[What the exercise asks]: Each line from the one containing "beginning of sprint & planning \\" through the last line of the records below is to be set down exactly; the rest stays out.

======== Dataset extract

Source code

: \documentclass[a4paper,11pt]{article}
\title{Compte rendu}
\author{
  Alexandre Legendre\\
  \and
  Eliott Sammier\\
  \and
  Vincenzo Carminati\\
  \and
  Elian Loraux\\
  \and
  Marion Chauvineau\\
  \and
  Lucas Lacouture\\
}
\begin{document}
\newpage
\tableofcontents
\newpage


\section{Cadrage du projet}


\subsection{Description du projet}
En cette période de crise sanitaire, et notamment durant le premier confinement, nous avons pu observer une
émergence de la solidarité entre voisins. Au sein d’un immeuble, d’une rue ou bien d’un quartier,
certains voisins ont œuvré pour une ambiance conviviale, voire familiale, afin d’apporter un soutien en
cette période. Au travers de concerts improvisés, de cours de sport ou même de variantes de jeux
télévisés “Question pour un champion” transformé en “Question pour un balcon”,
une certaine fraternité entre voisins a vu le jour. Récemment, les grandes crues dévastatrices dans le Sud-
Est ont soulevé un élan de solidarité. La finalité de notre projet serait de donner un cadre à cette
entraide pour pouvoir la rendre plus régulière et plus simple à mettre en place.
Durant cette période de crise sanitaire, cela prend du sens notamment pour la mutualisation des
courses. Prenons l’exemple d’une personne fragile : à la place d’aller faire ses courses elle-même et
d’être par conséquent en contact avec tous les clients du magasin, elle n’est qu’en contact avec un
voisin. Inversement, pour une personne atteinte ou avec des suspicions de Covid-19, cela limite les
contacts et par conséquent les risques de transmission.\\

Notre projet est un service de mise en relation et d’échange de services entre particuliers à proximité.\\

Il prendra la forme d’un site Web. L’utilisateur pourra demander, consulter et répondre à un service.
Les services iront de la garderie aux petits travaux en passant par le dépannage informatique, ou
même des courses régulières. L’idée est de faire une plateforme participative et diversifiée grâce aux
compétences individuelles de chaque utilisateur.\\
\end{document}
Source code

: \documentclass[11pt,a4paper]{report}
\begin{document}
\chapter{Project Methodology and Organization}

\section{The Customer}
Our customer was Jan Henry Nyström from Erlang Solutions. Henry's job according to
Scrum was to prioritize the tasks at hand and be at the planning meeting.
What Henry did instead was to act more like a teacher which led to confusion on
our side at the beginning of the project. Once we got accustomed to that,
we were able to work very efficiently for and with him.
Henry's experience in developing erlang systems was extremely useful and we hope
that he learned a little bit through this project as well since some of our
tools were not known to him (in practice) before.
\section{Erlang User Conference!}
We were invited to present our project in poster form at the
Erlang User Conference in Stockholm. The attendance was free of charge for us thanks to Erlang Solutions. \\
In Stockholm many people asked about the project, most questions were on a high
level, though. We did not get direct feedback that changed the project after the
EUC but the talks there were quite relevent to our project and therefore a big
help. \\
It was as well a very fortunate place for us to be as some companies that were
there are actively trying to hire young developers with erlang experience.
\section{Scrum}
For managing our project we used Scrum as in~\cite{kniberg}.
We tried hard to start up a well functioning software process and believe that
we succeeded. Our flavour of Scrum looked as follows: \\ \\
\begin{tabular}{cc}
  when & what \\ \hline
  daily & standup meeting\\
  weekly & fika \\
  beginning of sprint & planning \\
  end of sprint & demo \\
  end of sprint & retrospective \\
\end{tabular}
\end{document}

================

[Exercise result]:
  beginning of sprint & planning \\
  end of sprint & demo \\
  end of sprint & retrospective \\
\end{tabular}
\end{document}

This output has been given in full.